Are you talking about the launch at the end of the road, if so that isn't the problem. The river mouth itself isn't being dredged anymore and that's the problem. The DNR needs to get it done, and yes they can do it, it's a little more complicated but it can be done.


----------



## benziefisherman

i agree


----------



## smackdaddy616

benziefisherman said:


> i agree


Any luck out there yet?


----------



## Mr Burgundy

I would think its way to warm for coho to be staging or entering the river... just my thoughts


----------



## fisheater

motoscoota said:


> I've never been to Platte Bay, but it looks like surf fishing there is a fantastic idea


It’s a good place to kayak fish for coho in the second part of September. The state has a weir just upstream of the mouth. There is a very healthy return every year. Paddling in Platte Bay is absolutely beautiful. Even a California guy might be impressed !


----------



## benziefisherman

I'm gonna go out this weekend if I get the honey-do list done. anyone else get some coho yet?


----------



## Erik

So looking at the launch there by the mouth of the Plate, looks like big sand bar. Do you suppose a guy with a 16 ft flat bottom, 1654 aluminum semi flat bottom with a 40hp motor, 2 batteries, and a trolling motor to be exact, do you suppose he could pull his boat over the bar if he gets out and pulls it by hand?

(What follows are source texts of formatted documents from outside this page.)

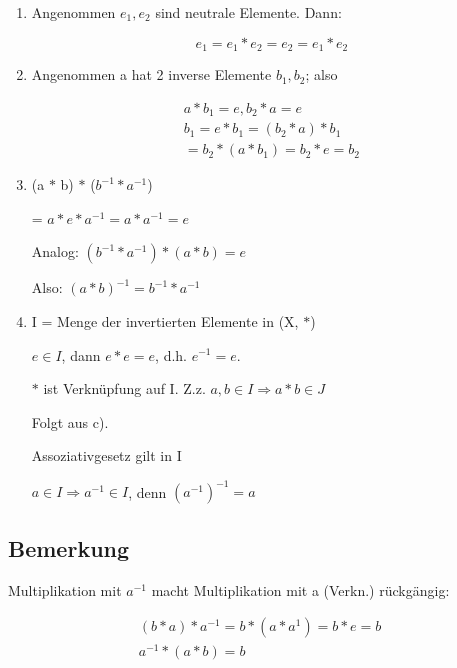 \documentclass[a4paper, openany]{book}
\begin{document}
\begin{enumerate}[label=(\alph*)]
  \item Angenommen $e_1, e_2$ sind neutrale Elemente. Dann:

  \begin{equation}
    e_1 = e_1 \ast e_2 = e_2 = e_1 \ast e_2
  \end{equation}

  \item Angenommen a hat 2 inverse Elemente $b_1, b_2$; also 

  \begin{equation}
    \begin{split}
      a \ast b_1 = e, b_2 \ast a = e \\
      b_1 = e \ast b_1 = (b_2 \ast a) \ast b_1 \\
      = b_2 \ast (a \ast b_1) = b_2 \ast e = b_2
    \end{split}
  \end{equation}

  \item (a $\ast$ b) $\ast$ ($b^{-1} \ast a^{-1}$) 

  = $a \ast e \ast a^{-1} = a \ast a^{-1} = e$

  Analog: $(b^{-1} \ast a^{-1}) \ast (a \ast b) = e$

  Also: $(a \ast b)^{-1} = b^{-1} \ast a^{-1}$

  \item I = Menge der invertierten Elemente in (X, $\ast$)

  $e \in I$, dann $e \ast e = e$, d.h. $e^{-1} = e$.

  $\ast$ ist Verknüpfung auf I. Z.z. $a,b \in I \Rightarrow a \ast b \in J$

  Folgt aus c). 

  Assoziativgesetz gilt in I

  $a \in I \Rightarrow a^{-1} \in I$, denn $(a^{-1})^{-1} = a$
  \end{enumerate}

  \subsection{Bemerkung}

  Multiplikation mit $a^{-1}$ macht Multiplikation mit a (Verkn.) rückgängig: 

  \begin{equation}
    \begin{split}
      (b \ast a) \ast a^{-1} = b \ast (a \ast a^{1}) = b \ast e = b \\
      a^{-1} \ast (a \ast b) = b
    \end{split}
  \end{equation}
\end{document}
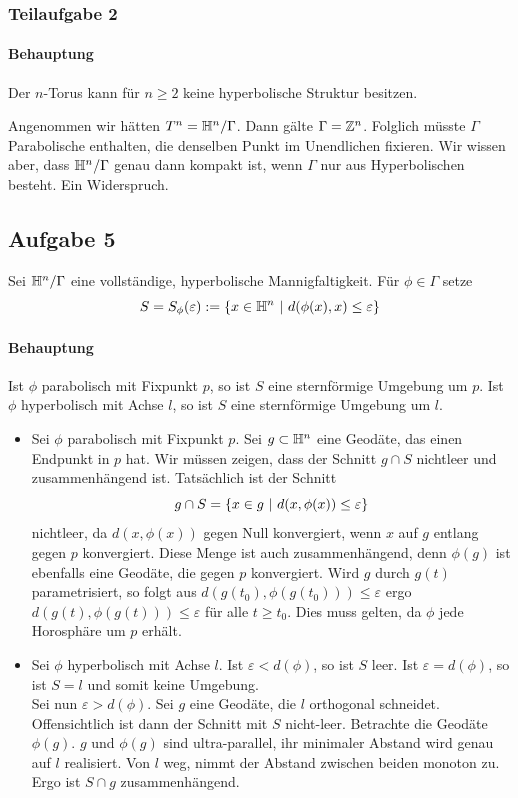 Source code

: \documentclass{book}
\renewcommand{\epsilon}{\varepsilon}
\begin{document}
\subsubsection{Teilaufgabe 2}
\paragraph{Behauptung}
Der $n$-Torus kann für $n\geq 2$ keine hyperbolische Struktur besitzen.
\begin{Beweis}{}
	Angenommen wir hätten $T^n = \mathbb{H}^n / \Gamma$. Dann gälte $\Gamma = \mathbb{Z}^n$. Folglich müsste $\Gamma$ Parabolische enthalten, die denselben Punkt im Unendlichen fixieren. Wir wissen aber, dass $\mathbb{H}^n / \Gamma$ genau dann kompakt ist, wenn $\Gamma$ nur aus Hyperbolischen besteht. Ein Widerspruch.
\end{Beweis}

\subsection{Aufgabe 5}
Sei $\mathbb{H}^n / \Gamma$ eine vollständige, hyperbolische Mannigfaltigkeit. Für $\phi \in \Gamma$ setze
\[S = S_\phi(\epsilon) := \set{x \in \H^n}{ d(\phi(x), x) \leq \epsilon } \] 
\paragraph{Behauptung}
Ist $\phi$ parabolisch mit Fixpunkt $p$, so ist $S$ eine sternförmige Umgebung um $p$. Ist $\phi$ hyperbolisch mit Achse $l$, so ist $S$ eine sternförmige Umgebung um $l$.
\begin{Beweis}{}
	\begin{itemize}
		\item Sei $\phi$ parabolisch mit Fixpunkt $p$. Sei $g \subset \mathbb{H}^n$ eine Geodäte, das einen Endpunkt in $p$ hat. Wir müssen zeigen, dass der Schnitt $g\cap S$ nichtleer und zusammenhängend ist. Tatsächlich ist der Schnitt
		\[ g\cap S = \set{ x \in g }{d(x, \phi(x))\leq \epsilon } \]
		nichtleer, da $d(x, \phi(x))$ gegen Null konvergiert, wenn $x$ auf $g$ entlang gegen $p$ konvergiert. Diese Menge ist auch zusammenhängend, denn $\phi(g)$ ist ebenfalls eine Geodäte, die gegen $p$ konvergiert. Wird $g$ durch $g(t)$ parametrisiert, so folgt aus $d(g(t_0), \phi(g(t_0))) \leq \epsilon$ ergo $d(g(t), \phi(g(t))) \leq \epsilon$ für alle $t\geq t_0$. Dies muss gelten, da $\phi$ jede Horosphäre um $p$ erhält.
		\item Sei $\phi$ hyperbolisch mit Achse $l$. Ist $\epsilon < d(\phi)$, so ist $S$ leer. Ist $\epsilon = d(\phi)$, so ist $S = l$ und somit keine Umgebung.\\
		Sei nun $\epsilon > d(\phi)$. Sei $g$ eine Geodäte, die $l$ orthogonal schneidet. Offensichtlich ist dann der Schnitt mit $S$ nicht-leer. Betrachte die Geodäte $\phi(g)$. $g$ und $\phi(g)$ sind ultra-parallel, ihr minimaler Abstand wird genau auf $l$ realisiert. Von $l$ weg, nimmt der Abstand zwischen beiden monoton zu. Ergo ist $S \cap g$ zusammenhängend.
	\end{itemize}
\end{Beweis}
\end{document}
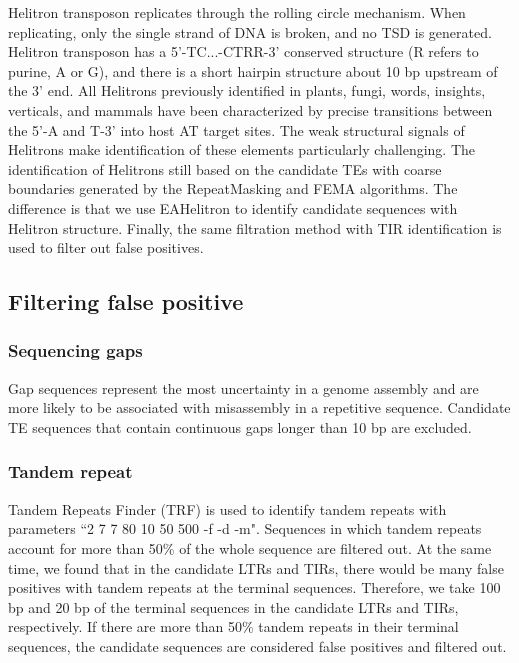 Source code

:\documentclass{bmcart}
\begin{document}
Helitron transposon replicates through the rolling circle mechanism. When replicating, only the single strand of DNA is broken, and no TSD is generated. Helitron transposon has a 5'-TC...-CTRR-3' conserved structure (R refers to purine, A or G), and there is a short hairpin structure about 10 bp upstream of the 3' end. All Helitrons previously identified in plants, fungi, words, insights, verticals, and mammals have been characterized by precise transitions between the 5'-A and T-3' into host AT target sites\cite{kapitonov2007helitrons}. The weak structural signals of Helitrons make identification of these elements particularly challenging. The identification of Helitrons still based on the candidate TEs with coarse boundaries generated by the RepeatMasking and FEMA algorithms. The difference is that we use EAHelitron\cite{hu2019helitron} to identify candidate sequences with Helitron structure. Finally, the same filtration method with TIR identification is used to filter out false positives.


\subsection*{Filtering false positive}
\subsubsection*{Sequencing gaps}
Gap sequences represent the most uncertainty in a genome assembly and are more likely to be associated with misassembly in a repetitive sequence\cite{ou2019benchmarking}. Candidate TE sequences that contain continuous gaps longer than 10 bp are excluded.

\subsubsection*{Tandem repeat}
Tandem Repeats Finder (TRF)\cite{benson1999tandem} is used to identify tandem repeats with parameters ``2 7 7 80 10 50 500 -f -d -m". Sequences in which tandem repeats account for more than 50\% of the whole sequence are filtered out. At the same time, we found that in the candidate LTRs and TIRs, there would be many false positives with tandem repeats at the terminal sequences. Therefore, we take 100 bp and 20 bp of the terminal sequences in the candidate LTRs and TIRs, respectively. If there are more than 50\% tandem repeats in their terminal sequences, the candidate sequences are considered false positives and filtered out.
\end{document}
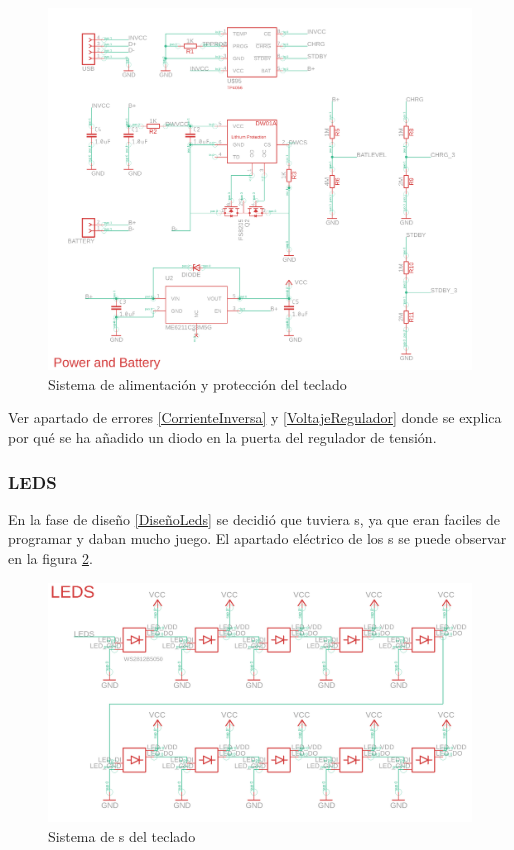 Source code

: \begin{figure}[H]
    \centering
    \includegraphics[width=1.0\textwidth]{imagenes/Capitulos/Cap04/Battery.png}
    \caption{Sistema de alimentación y protección del teclado \cite{Repo:ImagenCircuito}}
    \label{fig:CircuitoBateriaAlimentacion}
\end{figure}

\begin{tcolorbox}[colback=red!11!white, colframe=red!50!white, title=Errores]
    Ver apartado de errores \ref{CorrienteInversa} y \ref{VoltajeRegulador} donde se explica por qué se ha añadido un diodo en la puerta del regulador de tensión.
\end{tcolorbox}

\newpage
\subsubsection{\gls{LED}S}
En la fase de diseño \ref{DiseñoLeds} se decidió que tuviera s, ya que eran faciles de programar y daban mucho juego. El apartado eléctrico de los s se puede observar en la figura \ref{fig:CircuitoLeds}.

\begin{figure}[H]
    \centering
    \includegraphics[width=1.0\textwidth]{imagenes/Capitulos/Cap04/LEDs.png}
    \caption{Sistema de s del teclado \cite{Repo:ImagenCircuito}}
    \label{fig:CircuitoLeds}
\end{figure}

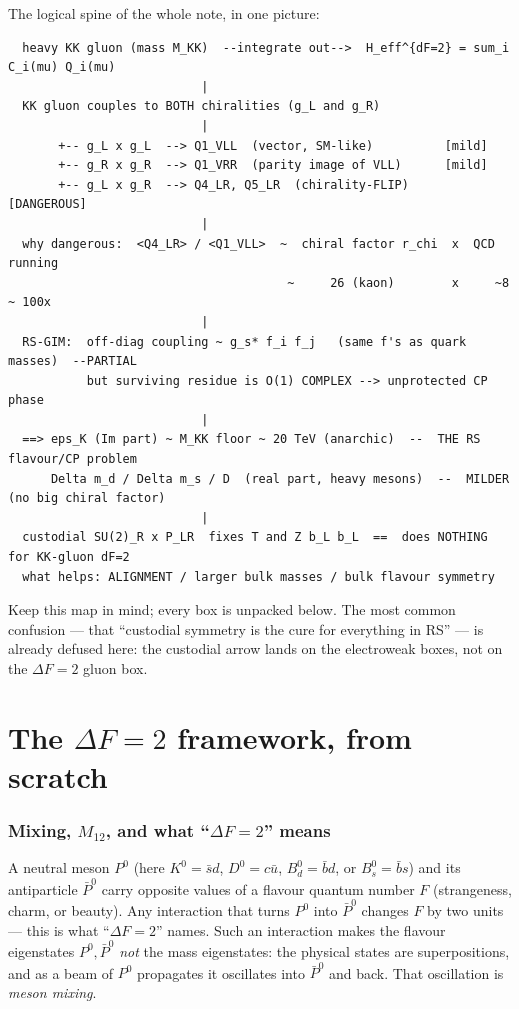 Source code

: \documentclass[11pt]{article}
\theoremstyle{definition}
\begin{document}
\noindent The logical spine of the whole note, in one picture:
\begin{footnotesize}
\begin{verbatim}
  heavy KK gluon (mass M_KK)  --integrate out-->  H_eff^{dF=2} = sum_i C_i(mu) Q_i(mu)
                           |
  KK gluon couples to BOTH chiralities (g_L and g_R)
                           |
       +-- g_L x g_L  --> Q1_VLL  (vector, SM-like)          [mild]
       +-- g_R x g_R  --> Q1_VRR  (parity image of VLL)      [mild]
       +-- g_L x g_R  --> Q4_LR, Q5_LR  (chirality-FLIP)     [DANGEROUS]
                           |
  why dangerous:  <Q4_LR> / <Q1_VLL>  ~  chiral factor r_chi  x  QCD running
                                       ~     26 (kaon)        x     ~8        ~ 100x
                           |
  RS-GIM:  off-diag coupling ~ g_s* f_i f_j   (same f's as quark masses)  --PARTIAL
           but surviving residue is O(1) COMPLEX --> unprotected CP phase
                           |
  ==> eps_K (Im part) ~ M_KK floor ~ 20 TeV (anarchic)  --  THE RS flavour/CP problem
      Delta m_d / Delta m_s / D  (real part, heavy mesons)  --  MILDER (no big chiral factor)
                           |
  custodial SU(2)_R x P_LR  fixes T and Z b_L b_L  ==  does NOTHING for KK-gluon dF=2
  what helps: ALIGNMENT / larger bulk masses / bulk flavour symmetry
\end{verbatim}
\end{footnotesize}
\noindent Keep this map in mind; every box is unpacked below. The most common
confusion --- that ``custodial symmetry is the cure for everything in RS'' --- is
already defused here: the custodial arrow lands on the electroweak boxes, not on
the $\Delta F=2$ gluon box.

\part{The $\Delta F=2$ framework, from scratch}
\label{part:framework}

\section{Mixing, $M_{12}$, and what ``$\Delta F=2$'' means}
\label{sec:mixing}

A neutral meson $P^0$ (here $K^0=\bar s d$, $D^0=c\bar u$, $B_d^0=\bar b d$, or
$B_s^0=\bar b s$) and its antiparticle $\bar P^0$ carry opposite values of a
flavour quantum number $F$ (strangeness, charm, or beauty). Any interaction that
turns $P^0$ into $\bar P^0$ changes $F$ by two units --- this is what
``\emph{$\Delta F=2$}'' names. Such an interaction makes the flavour eigenstates
$P^0,\bar P^0$ \emph{not} the mass eigenstates: the physical states are
superpositions, and as a beam of $P^0$ propagates it oscillates into $\bar P^0$
and back. That oscillation is \emph{meson mixing}.
\end{document}
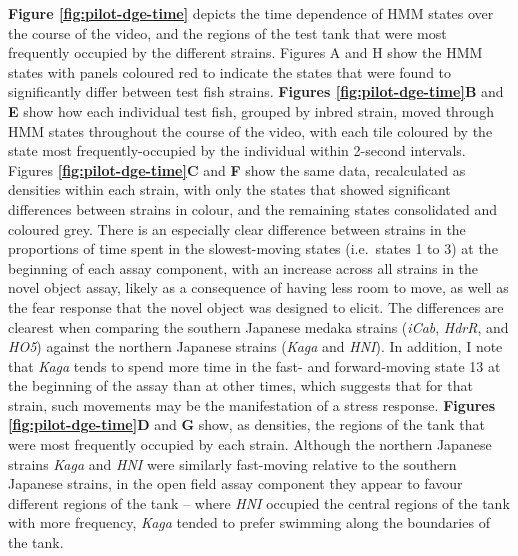 \documentclass[
]{book}
\begin{document}
\textbf{Figure \ref{fig:pilot-dge-time}} depicts the time dependence of HMM states over the course of the video, and the regions of the test tank that were most frequently occupied by the different strains. Figures A and H show the HMM states with panels coloured red to indicate the states that were found to significantly differ between test fish strains. \textbf{Figures \ref{fig:pilot-dge-time}B} and \textbf{E} show how each individual test fish, grouped by inbred strain, moved through HMM states throughout the course of the video, with each tile coloured by the state most frequently-occupied by the individual within 2-second intervals. Figures \textbf{\ref{fig:pilot-dge-time}C} and \textbf{F} show the same data, recalculated as densities within each strain, with only the states that showed significant differences between strains in colour, and the remaining states consolidated and coloured grey. There is an especially clear difference between strains in the proportions of time spent in the slowest-moving states (i.e.~states 1 to 3) at the beginning of each assay component, with an increase across all strains in the novel object assay, likely as a consequence of having less room to move, as well as the fear response that the novel object was designed to elicit. The differences are clearest when comparing the southern Japanese medaka strains (\emph{iCab}, \emph{HdrR}, and \emph{HO5}) against the northern Japanese strains (\emph{Kaga} and \emph{HNI}). In addition, I note that \emph{Kaga} tends to spend more time in the fast- and forward-moving state 13 at the beginning of the assay than at other times, which suggests that for that strain, such movements may be the manifestation of a stress response. \textbf{Figures \ref{fig:pilot-dge-time}D} and \textbf{G} show, as densities, the regions of the tank that were most frequently occupied by each strain. Although the northern Japanese strains \emph{Kaga} and \emph{HNI} were similarly fast-moving relative to the southern Japanese strains, in the open field assay component they appear to favour different regions of the tank -- where \emph{HNI} occupied the central regions of the tank with more frequency, \emph{Kaga} tended to prefer swimming along the boundaries of the tank.
\end{document}
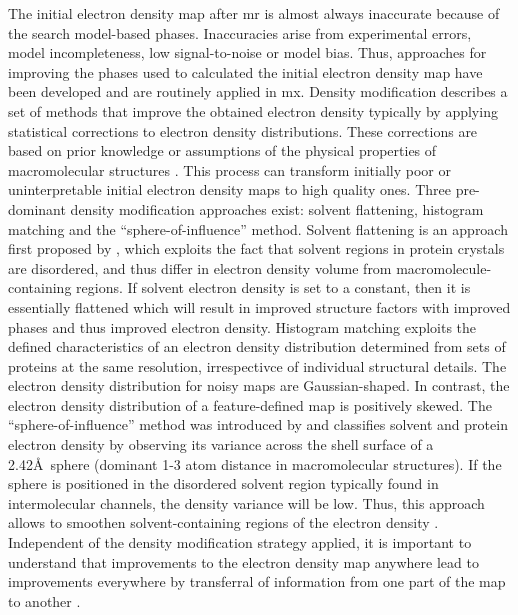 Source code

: The initial electron density map after \gls{mr} is almost always inaccurate because of the search model-based phases. Inaccuracies arise from experimental errors, model incompleteness, low signal-to-noise or model bias. Thus, approaches for improving the phases used to calculated the initial electron density map have been developed and are routinely applied in \gls{mx}. Density modification describes a set of methods that improve the obtained electron density typically by applying statistical corrections to electron density distributions. These corrections are based on prior knowledge or assumptions of the physical properties of macromolecular structures \cite{Rupp2010-nc}. This process can transform initially poor or uninterpretable initial electron density maps to high quality ones. Three pre-dominant density modification approaches exist: solvent flattening, histogram matching and the ``sphere-of-influence'' method. Solvent flattening is an approach first proposed by \textcite{Wang1985-zu}, which exploits the fact that solvent regions in protein crystals are disordered, and thus differ in electron density volume from macromolecule-containing regions. If solvent electron density is set to a constant, then it is essentially flattened which will result in improved structure factors with improved phases and thus improved electron density. Histogram matching \cite{Lunin1988-lx} exploits the defined characteristics of an electron density distribution determined from sets of proteins at the same resolution, irrespectivce of individual structural details. The electron density distribution for noisy maps are Gaussian-shaped. In contrast, the electron density distribution of a feature-defined map is positively skewed. The ``sphere-of-influence'' method was introduced by \textcite{Sheldrick2002-tx} and classifies solvent and protein electron density by observing its variance across the shell surface of a 2.42\AA\ sphere (dominant 1-3 atom distance in macromolecular structures). If the sphere is positioned in the disordered solvent region typically found in intermolecular channels, the density variance will be low. Thus, this approach allows to smoothen solvent-containing regions of the electron density \cite{Sheldrick2002-tx}. Independent of the density modification strategy applied, it is important to understand that improvements to the electron density map anywhere lead to improvements everywhere by transferral of information from one part of the map to another \cite{Terwilliger2000-sz}.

Just curious. No way I could make the run over from Frankfurt.


----------



## Fiskr Hundr

Erik said:


> So looking at the launch there by the mouth of the Plate, looks like big sand bar. Do you suppose a guy with a 16 ft flat bottom, 1654 aluminum semi flat bottom with a 40hp motor, 2 batteries, and a trolling motor to be exact, do you suppose he could pull his boat over the bar if he gets out and pulls it by hand?
> 
> Just curious. No way I could make the run over from Frankfurt.


In all honesty, yes you could do it. Personally, before I'd even launch the boat, take a walk down the beach and visually check out where the mouth is because it's always changing. Also, you can get a better idea of where the rocks are so you can avoid them on the way out (and in).


----------



## Erik

Sounds like going out isn't so bad but coming back in is the issue?
How far do you usually have to pull the boat by hand when coming back in? Is the river current pretty strong?


----------



## benziefisherman

I use a pedal kayak . it's always worse coming back in for the boats.


----------



## kmauntler

Erik said:


> Sounds like going out isn't so bad but coming back in is the issue?
> How far do you usually have to pull the boat by hand when coming back in? Is the river current pretty strong?


I haven't been up there this year, but typically you'll have to pull the boat 30-50 yards to get to where the current slows enough to get back in and motor up to the launch. The current is fairly fast, but with a flat bottom it should be quite doable. You can also (usually) get out of the main current by staying near the sides. Sometime those wonderful rock statues make it a little tougher.


----------



## motoscoota

Don't leave home without 'em.


----------



## malidewd

benziefisherman said:


> I'm gonna go out this weekend if I get the honey-do list done. anyone else get some coho yet?


I’m hoping to get out there soon as well. No honey-do list, but no way to haul my kayak right now...lol


Sent from my iPhone using Michigan Sportsman


----------



## Fiskr Hundr

Erik said:


> Sounds like going out isn't so bad but coming back in is the issue?
> How far do you usually have to pull the boat by hand when coming back in? Is the river current pretty strong?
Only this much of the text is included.